What to do If I’m In A Tall Building During An Earthquake
Should you stay in or out of tall buildings during an earthquake?
In an earthquake, if you are on an upper story of a building, do not try to leave the building during the earthquake. After the earthquake, I would put on shoes, grab my purse, and leave the building until it has been inspected for damage. Being outside and far from any building during an earthquake and its aftershocks is best, but actually traversing a building (and its immediate surroundings) during an earthquake is a terrible idea.
- Walking/running during an earthquake is dangerous. The floor/ground is moving! Studies in Japan have showed that traversing as little as ~10 ft (3 m) during an earthquake significantly increases your odds of injury.
- Taking cover is the only way to protect from falling debris, the main source of injury in an earthquake.
- You do not know when you first feel the shaking how large the earthquake will be. So if you want to leave, you will be taking the risks of falling and getting hit by debris in every moderate quake because you are worried that you might need to be somewhere else during a much rarer large one. The risk/reward analysis on this almost always favors sheltering in place.
- Earthquakes don’t last that long. How fast can you practically leave your building when the floor/stairs are moving unpredictably and stuff is falling on you? Chances are you can’t make it all the way out of the building during a single earthquake anyway.
- Debris falls outside, too. So it is not enough to simply leave the building. You must get away from your building and every other building nearby. Falling facade materials, such as brick and glass, can and do kill people outside of buildings during earthquakes.
- If the building does collapse, a strong piece of furniture or a bathtub can provide the void space that lets you survive until rescuers can find you. If you are trying to walk somewhere, you are not being sheltered by any of these items.

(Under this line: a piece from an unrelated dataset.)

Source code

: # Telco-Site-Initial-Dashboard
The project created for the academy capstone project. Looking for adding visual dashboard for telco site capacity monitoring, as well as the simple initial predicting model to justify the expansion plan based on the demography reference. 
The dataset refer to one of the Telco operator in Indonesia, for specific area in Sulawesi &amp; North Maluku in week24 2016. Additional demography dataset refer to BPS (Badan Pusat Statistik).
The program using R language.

It is possible that moving toward the interior of the building or the staircase is a good idea, but that will depend on your particular building. I don’t know the building codes in Ecuador. In the US and Japan, the increased risk of falling and getting hit by debris makes moving to such locations during a quake more hazardous than simply sheltering wherever you happen to be. Because of building codes, very few buildings in the US or Japan actually collapse during earthquakes, despite taking serious damage.